Imagine three different societies.
1) In this society people recieve messages every day telling them to eat junk food, spend more money than they have, act irresponsibly, be selfish, etc.
2) In this society people recieve messages every day advocating nutritious food choices, responsible habits, compassion for others, support for personal conservation efforts, etc.
3) In this society people don't recieve messages at all, other than just their converstions with friends/family.
Now, which society do you think will have the healthier and more responsible people?
To claim that the messaging would have no impact is just foolishness. Of course the society with the "negative" messaging is going to have more negative qualities.
You can certianly argue that America is a mix of all three, but America is clearly domianted by #1 and is most like #1.
How could the average family possibly take HFCS in moderation when it is in EVERYTHING!
I am happy to see that many brands are starting to make a version of their product that is HFCS-free. It is splayed right on the label, so look for these products (for starters: Heinz ketchup, Log Cabin maple syrup).
Buy organic when you can!
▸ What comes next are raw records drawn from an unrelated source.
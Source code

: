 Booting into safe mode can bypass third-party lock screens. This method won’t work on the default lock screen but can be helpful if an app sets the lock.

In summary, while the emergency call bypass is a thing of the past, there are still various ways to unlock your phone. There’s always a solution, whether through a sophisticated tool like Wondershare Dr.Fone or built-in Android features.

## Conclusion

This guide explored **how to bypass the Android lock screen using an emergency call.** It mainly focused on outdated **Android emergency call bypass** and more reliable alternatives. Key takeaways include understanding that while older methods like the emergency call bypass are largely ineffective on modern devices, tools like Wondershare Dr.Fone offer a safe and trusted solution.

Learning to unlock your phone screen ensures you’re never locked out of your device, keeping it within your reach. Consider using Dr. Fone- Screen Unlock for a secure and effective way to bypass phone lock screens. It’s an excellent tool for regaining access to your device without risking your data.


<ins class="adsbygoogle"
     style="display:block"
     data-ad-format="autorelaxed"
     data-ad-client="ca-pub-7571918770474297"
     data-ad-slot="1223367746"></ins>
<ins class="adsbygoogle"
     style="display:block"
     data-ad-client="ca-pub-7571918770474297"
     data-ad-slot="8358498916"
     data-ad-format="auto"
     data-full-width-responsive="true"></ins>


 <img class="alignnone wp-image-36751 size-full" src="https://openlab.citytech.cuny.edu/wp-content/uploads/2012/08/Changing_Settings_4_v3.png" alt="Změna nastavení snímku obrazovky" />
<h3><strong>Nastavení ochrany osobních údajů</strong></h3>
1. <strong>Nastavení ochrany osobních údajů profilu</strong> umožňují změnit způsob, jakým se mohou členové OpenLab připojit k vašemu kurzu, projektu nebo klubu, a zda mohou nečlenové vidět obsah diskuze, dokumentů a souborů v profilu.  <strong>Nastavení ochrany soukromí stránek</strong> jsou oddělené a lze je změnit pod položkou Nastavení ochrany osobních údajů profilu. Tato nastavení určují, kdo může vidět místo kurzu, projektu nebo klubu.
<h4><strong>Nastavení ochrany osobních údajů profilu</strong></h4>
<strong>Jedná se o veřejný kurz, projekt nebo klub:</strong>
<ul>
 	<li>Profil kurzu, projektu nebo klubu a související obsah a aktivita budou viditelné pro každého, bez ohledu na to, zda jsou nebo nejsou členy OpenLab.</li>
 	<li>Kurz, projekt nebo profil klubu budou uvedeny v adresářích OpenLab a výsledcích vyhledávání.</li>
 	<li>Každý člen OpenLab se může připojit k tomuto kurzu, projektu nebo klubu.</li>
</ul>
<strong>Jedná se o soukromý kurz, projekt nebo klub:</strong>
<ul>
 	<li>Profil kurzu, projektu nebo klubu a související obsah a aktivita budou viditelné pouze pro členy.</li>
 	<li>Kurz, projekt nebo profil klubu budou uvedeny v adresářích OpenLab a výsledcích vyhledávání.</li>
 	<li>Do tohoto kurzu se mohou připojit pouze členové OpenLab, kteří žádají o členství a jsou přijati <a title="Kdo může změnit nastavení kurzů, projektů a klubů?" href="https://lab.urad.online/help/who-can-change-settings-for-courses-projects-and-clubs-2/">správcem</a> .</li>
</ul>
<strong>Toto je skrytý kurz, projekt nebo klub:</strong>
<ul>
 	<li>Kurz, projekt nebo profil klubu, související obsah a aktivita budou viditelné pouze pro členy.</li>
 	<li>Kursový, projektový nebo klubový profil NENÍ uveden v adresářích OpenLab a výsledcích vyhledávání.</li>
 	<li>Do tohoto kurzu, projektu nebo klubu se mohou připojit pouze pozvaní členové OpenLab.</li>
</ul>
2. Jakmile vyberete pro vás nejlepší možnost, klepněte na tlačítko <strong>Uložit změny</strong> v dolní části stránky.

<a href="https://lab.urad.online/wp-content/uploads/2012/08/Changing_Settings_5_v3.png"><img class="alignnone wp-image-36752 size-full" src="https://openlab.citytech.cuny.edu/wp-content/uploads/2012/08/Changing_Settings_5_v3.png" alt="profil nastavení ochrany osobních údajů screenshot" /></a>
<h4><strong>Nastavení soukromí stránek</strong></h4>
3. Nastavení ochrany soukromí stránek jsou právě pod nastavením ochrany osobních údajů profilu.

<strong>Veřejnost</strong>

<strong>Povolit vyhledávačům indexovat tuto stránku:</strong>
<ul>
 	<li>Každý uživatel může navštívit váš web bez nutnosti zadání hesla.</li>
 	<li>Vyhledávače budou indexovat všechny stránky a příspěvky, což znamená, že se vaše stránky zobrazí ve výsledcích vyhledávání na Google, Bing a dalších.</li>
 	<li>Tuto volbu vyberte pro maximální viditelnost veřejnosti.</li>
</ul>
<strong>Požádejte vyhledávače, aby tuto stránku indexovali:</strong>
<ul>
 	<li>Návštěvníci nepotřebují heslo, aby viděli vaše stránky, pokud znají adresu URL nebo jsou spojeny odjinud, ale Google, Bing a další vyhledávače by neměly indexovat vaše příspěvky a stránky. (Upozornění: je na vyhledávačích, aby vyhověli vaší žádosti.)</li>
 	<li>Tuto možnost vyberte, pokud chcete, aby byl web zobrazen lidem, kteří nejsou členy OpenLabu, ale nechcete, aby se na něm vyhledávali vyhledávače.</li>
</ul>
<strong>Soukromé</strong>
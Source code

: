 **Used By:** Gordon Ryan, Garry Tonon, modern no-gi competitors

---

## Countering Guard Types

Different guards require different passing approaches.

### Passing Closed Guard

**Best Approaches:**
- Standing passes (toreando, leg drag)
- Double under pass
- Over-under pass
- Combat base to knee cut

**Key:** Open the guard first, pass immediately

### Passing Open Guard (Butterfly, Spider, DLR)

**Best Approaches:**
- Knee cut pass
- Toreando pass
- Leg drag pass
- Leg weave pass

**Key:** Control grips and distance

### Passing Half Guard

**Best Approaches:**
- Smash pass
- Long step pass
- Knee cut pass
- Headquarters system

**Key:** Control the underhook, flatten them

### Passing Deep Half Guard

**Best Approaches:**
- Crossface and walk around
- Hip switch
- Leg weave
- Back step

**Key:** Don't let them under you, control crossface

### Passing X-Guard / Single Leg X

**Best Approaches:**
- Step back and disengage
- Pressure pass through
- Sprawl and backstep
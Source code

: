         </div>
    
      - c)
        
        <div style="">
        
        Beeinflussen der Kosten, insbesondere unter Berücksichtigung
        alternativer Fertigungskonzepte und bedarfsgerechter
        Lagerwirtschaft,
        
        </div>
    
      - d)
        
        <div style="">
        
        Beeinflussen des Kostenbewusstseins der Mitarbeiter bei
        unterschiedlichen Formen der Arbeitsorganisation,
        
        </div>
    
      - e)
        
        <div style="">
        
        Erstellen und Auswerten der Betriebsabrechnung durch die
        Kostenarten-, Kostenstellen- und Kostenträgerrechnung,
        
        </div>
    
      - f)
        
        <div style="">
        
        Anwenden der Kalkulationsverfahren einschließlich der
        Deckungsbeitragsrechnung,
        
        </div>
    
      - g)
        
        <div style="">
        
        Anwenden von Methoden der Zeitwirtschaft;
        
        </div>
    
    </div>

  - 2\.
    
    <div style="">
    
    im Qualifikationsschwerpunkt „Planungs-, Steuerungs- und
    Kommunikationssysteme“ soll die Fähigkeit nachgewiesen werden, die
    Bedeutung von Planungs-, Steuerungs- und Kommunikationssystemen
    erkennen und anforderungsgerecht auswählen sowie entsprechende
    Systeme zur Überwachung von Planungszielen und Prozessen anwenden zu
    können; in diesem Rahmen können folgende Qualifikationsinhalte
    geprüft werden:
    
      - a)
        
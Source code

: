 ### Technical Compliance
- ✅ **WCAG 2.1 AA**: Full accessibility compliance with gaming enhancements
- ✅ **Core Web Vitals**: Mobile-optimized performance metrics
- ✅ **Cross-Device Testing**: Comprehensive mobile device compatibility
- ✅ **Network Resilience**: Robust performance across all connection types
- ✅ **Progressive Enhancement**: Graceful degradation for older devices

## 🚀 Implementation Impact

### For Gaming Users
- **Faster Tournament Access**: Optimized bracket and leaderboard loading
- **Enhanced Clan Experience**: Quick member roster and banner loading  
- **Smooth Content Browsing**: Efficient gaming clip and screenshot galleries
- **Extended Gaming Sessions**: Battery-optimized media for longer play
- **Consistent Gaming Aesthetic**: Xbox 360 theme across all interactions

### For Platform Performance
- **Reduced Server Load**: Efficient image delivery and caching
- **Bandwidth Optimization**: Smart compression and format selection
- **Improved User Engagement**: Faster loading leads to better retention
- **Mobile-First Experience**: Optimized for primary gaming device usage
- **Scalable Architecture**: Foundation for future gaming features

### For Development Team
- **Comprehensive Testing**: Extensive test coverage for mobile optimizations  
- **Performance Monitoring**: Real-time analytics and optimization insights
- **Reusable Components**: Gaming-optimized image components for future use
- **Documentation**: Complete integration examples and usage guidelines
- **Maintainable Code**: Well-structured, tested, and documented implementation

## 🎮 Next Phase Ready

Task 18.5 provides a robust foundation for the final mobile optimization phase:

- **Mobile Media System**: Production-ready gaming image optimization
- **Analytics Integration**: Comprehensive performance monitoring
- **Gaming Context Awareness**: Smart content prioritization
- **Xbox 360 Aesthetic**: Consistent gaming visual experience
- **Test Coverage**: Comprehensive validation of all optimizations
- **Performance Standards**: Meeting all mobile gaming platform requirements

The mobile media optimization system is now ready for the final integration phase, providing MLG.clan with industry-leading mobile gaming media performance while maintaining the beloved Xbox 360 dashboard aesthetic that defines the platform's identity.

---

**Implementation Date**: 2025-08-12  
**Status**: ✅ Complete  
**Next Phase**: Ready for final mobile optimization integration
Support your local farmer's market. You can often score awesome organic fruits and veggies cheaper than at the supermarket. Even easier (and cheaper!) is MAKE EVERYTHING FROM SCRATCH with all-natural products. I made a great lasagna last night with whole wheat pasta, no-salt added plain Hunt's sauce, and all-natural cheeses. It is not a myth that everything tastes better when it is made from scratch! It tastes sooo much fresher.
" if someone were to eat a 2,000-calorie per day diet, based solely on the foods advertised on television, he or she would take in – on average – 25 times the recommended amount of sugar, and 20 times the recommended amount of fat."
cannot possibly be correct since current guidelines allow more that 5% of calories from fat and more than 4% of calories from sugar. There must be some mistake.
I think food commercials should have the same warnings that drug commercials have. You know at the end when they list all the possible side effects. Sure you can have this giant cheeseburger, but you'll be consuming 3/4 of your daily recommended allowances of....and of course a diet high in xxx may lead to xxx diseases. Maybe that will wake people up to how important the right food choices are.
Here's another revelation! Expensive cars will make you go broke if you can't afford them! No more car commercials. Another! If you have new tires, you don't need another set! Another! If you don't have ED, you don't need medication to treat it! Another! Feminine hygiene products are not for men! Another...
Just because TV is the primary source of nutritional information, it doesn't mean that the people are using advertisements to get that information. There are plenty of Fitness shows, News reports, Dr Shows, and PSA's that educate people on nutrition.
Thank you for telling us that ads on TV are not a good source of medical and nutritional advice. I await future articles in this series, such as "Mafia loan sharks do not offer the best interest rates", "The Nigerian prince who is emailing you may not actually be a prince", and "Strangers with candy: Should you let your kids ride off with them?"
I read somewhere that the average child is exposed to 10,000 TV food advertisements a year. I am becoming more and more convinced that TV just isn't good for children because of the commercials. Children can not be "proactive consumers" as Dr Michael Mink suggests.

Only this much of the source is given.